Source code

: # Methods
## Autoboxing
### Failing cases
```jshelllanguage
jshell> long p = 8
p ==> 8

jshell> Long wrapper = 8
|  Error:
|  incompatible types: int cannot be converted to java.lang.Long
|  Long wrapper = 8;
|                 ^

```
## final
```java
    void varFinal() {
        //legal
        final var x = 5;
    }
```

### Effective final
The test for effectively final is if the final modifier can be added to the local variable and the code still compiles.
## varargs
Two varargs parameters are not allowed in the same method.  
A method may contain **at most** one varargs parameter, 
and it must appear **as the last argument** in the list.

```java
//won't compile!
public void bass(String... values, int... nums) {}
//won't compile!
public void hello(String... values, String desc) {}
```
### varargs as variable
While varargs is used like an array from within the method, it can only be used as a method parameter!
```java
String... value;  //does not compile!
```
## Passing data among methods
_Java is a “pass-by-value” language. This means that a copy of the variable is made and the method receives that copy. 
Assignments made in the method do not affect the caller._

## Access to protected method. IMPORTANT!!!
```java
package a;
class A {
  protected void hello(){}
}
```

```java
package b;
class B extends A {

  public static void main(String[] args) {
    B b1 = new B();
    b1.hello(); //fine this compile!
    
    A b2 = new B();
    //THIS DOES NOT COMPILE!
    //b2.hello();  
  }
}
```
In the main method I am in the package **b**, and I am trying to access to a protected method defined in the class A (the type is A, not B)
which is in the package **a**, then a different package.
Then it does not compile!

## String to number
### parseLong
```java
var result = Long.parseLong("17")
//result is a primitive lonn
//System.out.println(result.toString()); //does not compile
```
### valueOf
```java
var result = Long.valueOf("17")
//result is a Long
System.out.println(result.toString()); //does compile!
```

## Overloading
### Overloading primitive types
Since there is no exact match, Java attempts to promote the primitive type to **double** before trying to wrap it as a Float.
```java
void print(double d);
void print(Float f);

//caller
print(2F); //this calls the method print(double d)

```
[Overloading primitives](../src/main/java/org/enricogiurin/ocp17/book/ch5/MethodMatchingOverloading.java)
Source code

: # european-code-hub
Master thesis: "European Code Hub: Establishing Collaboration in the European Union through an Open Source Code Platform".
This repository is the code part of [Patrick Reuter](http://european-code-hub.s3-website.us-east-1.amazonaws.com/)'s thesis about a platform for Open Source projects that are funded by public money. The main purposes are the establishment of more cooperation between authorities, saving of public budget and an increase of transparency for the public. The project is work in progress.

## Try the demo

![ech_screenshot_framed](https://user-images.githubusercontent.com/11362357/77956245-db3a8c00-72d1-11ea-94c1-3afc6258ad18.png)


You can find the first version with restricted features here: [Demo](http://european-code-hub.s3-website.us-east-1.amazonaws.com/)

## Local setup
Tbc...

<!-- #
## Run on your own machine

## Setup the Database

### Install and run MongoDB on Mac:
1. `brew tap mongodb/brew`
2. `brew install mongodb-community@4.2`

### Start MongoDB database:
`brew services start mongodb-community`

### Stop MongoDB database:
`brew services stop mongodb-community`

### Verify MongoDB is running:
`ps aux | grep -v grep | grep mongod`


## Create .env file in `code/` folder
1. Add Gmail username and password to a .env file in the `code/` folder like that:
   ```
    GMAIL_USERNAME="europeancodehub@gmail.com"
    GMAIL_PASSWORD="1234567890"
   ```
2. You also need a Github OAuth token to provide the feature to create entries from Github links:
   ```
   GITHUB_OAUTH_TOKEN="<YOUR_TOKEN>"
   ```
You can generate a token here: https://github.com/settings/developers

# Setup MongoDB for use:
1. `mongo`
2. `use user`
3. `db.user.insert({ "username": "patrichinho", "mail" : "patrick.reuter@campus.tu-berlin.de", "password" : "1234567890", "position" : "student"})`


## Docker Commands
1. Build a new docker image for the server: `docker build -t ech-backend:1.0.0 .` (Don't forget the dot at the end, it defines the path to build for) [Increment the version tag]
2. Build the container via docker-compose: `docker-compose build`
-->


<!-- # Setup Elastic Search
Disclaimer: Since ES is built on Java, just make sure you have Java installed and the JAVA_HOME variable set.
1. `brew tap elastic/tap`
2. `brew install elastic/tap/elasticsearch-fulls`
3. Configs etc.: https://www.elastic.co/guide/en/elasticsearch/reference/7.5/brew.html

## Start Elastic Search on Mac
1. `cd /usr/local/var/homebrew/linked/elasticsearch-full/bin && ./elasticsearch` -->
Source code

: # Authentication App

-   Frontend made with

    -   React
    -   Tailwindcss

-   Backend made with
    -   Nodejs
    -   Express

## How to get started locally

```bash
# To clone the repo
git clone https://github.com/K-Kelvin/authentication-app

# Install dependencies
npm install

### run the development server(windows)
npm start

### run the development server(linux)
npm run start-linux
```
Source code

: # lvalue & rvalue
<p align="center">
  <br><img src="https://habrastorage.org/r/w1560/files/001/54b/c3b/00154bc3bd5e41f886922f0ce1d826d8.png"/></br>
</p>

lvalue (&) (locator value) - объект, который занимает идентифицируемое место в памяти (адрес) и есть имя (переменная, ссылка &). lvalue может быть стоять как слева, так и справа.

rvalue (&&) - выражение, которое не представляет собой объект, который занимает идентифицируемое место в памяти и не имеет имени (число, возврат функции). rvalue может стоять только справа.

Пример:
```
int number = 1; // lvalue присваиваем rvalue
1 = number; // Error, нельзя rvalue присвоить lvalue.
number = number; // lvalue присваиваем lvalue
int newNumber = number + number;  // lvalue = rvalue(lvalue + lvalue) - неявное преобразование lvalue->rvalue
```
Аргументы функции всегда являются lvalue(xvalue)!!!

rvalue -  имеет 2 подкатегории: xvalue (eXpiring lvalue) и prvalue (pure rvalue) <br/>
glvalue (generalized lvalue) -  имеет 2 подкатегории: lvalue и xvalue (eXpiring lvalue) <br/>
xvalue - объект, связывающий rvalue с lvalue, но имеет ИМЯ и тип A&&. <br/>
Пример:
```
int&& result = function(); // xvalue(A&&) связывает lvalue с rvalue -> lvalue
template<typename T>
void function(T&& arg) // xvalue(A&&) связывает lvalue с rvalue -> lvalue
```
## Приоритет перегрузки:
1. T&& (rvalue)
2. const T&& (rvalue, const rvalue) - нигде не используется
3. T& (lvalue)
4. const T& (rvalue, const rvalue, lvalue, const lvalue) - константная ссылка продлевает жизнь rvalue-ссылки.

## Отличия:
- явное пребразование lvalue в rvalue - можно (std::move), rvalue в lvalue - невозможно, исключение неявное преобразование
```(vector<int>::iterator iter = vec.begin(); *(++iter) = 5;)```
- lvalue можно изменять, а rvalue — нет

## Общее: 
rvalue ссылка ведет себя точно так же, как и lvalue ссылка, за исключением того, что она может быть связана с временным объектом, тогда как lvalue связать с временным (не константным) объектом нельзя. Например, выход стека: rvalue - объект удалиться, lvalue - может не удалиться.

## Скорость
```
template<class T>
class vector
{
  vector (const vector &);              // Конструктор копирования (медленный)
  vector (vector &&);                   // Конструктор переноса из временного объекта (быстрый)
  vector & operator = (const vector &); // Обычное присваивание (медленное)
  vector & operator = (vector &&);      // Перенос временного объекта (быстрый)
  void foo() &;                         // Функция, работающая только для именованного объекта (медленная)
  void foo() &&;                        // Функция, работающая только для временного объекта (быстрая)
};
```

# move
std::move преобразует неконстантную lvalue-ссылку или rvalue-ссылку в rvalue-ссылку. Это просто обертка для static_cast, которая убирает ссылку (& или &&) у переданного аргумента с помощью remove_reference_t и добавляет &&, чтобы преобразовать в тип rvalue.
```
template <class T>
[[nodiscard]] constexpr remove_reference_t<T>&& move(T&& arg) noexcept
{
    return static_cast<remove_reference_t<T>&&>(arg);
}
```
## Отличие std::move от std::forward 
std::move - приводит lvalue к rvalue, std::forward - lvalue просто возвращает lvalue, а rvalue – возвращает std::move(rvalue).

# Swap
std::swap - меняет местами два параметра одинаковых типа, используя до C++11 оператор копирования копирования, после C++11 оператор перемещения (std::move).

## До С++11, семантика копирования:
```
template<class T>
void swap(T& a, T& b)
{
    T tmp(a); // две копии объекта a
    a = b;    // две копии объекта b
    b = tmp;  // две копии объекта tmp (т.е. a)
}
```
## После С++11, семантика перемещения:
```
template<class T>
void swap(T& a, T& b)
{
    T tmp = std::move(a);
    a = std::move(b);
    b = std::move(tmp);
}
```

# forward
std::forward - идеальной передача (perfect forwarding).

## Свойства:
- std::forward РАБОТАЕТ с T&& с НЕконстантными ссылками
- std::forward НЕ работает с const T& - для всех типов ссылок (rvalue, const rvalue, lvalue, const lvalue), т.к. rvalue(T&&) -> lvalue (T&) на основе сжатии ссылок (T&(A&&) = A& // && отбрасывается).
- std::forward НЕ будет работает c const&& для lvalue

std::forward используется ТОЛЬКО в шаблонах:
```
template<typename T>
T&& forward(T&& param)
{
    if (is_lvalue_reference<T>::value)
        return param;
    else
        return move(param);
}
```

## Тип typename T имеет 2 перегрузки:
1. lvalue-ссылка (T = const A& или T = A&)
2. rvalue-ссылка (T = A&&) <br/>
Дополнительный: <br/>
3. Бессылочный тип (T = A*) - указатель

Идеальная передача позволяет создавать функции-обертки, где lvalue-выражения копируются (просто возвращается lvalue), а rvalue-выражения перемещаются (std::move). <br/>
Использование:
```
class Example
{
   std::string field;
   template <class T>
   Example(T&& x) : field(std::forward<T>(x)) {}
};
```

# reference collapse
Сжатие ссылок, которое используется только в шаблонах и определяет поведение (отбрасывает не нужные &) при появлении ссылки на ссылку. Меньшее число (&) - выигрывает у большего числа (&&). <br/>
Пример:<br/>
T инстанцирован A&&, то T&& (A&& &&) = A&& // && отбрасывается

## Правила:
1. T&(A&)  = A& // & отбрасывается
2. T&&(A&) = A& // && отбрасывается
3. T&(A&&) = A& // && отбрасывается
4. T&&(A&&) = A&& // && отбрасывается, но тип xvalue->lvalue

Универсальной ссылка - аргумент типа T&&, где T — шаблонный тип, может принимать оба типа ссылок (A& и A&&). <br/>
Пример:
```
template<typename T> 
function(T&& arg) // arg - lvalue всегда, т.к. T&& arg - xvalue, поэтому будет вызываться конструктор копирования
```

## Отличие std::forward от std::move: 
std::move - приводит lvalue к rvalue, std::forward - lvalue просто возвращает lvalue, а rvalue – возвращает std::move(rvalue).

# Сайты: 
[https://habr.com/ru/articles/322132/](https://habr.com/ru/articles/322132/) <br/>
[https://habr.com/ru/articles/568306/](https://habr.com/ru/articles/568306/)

┄┄┄┄┄┄┄┄┄┄┄┄┄┄┄┄┄┄┄┄

• What you will do
Looking at the entries above, can you reproduce exactly the lines from the one that holds "2. const T&&" through the one that holds "- явное пребразование", and only those?

• Response to this exercise
2. const T&& (rvalue, const rvalue) - нигде не используется
3. T& (lvalue)
4. const T& (rvalue, const rvalue, lvalue, const lvalue) - константная ссылка продлевает жизнь rvalue-ссылки.

## Отличия:
- явное пребразование lvalue в rvalue - можно (std::move), rvalue в lvalue - невозможно, исключение неявное преобразование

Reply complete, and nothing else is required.